BEGIN

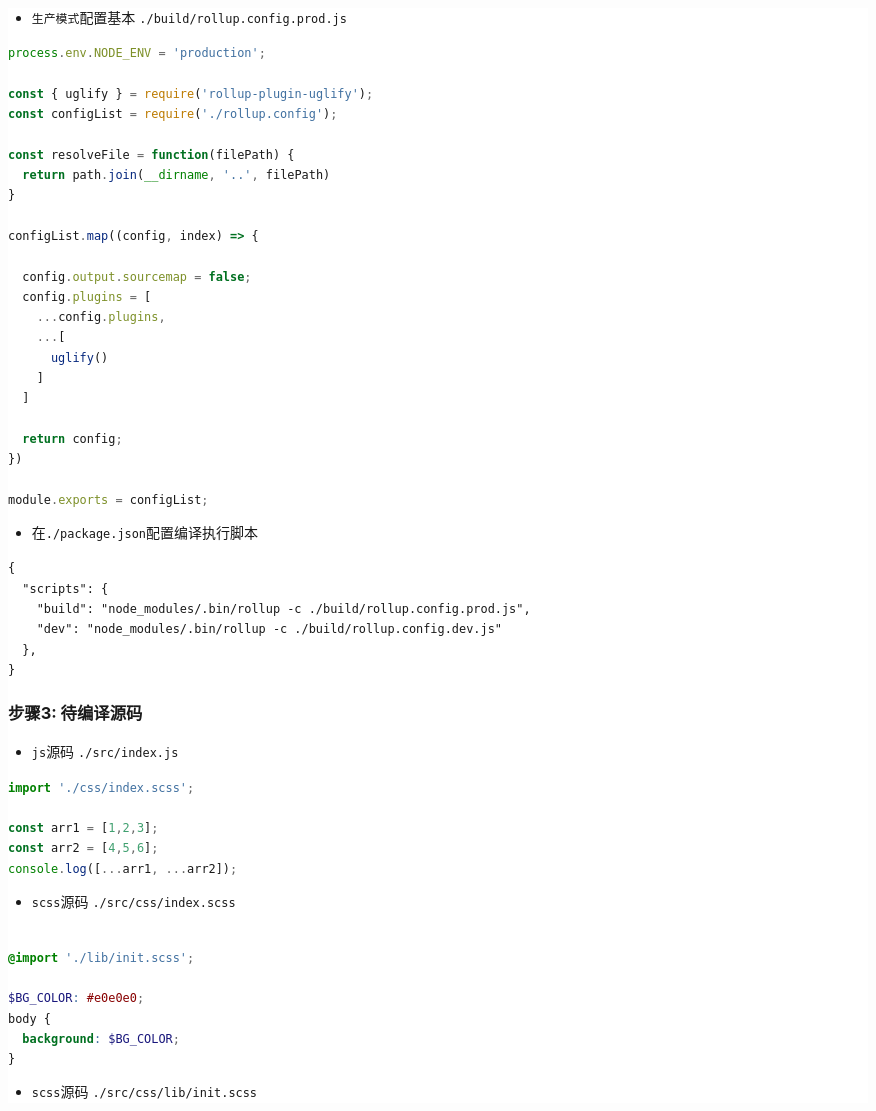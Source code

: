 - `生产模式`配置基本 `./build/rollup.config.prod.js`

```js
process.env.NODE_ENV = 'production';

const { uglify } = require('rollup-plugin-uglify');
const configList = require('./rollup.config');

const resolveFile = function(filePath) {
  return path.join(__dirname, '..', filePath)
}

configList.map((config, index) => {

  config.output.sourcemap = false;
  config.plugins = [
    ...config.plugins,
    ...[
      uglify()
    ]
  ]

  return config;
})

module.exports = configList;
```

- 在`./package.json`配置编译执行脚本
```
{
  "scripts": {
    "build": "node_modules/.bin/rollup -c ./build/rollup.config.prod.js",
    "dev": "node_modules/.bin/rollup -c ./build/rollup.config.dev.js"
  },
}
```

### 步骤3: 待编译源码

- `js`源码 `./src/index.js`

```js
import './css/index.scss';

const arr1 = [1,2,3];
const arr2 = [4,5,6];
console.log([...arr1, ...arr2]);
```

- `scss`源码 `./src/css/index.scss `

```scss

@import './lib/init.scss';

$BG_COLOR: #e0e0e0;
body {
  background: $BG_COLOR;
}
```
- `scss`源码 `./src/css/lib/init.scss `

END

◆ Work instructions
Search the listing for the string "rollup". Copy each line where it turns up.

◆ Solution to this task
: - `生产模式`配置基本 `./build/rollup.config.prod.js`
const { uglify } = require('rollup-plugin-uglify');
const configList = require('./rollup.config');
    "build": "node_modules/.bin/rollup -c ./build/rollup.config.prod.js",
    "dev": "node_modules/.bin/rollup -c ./build/rollup.config.dev.js"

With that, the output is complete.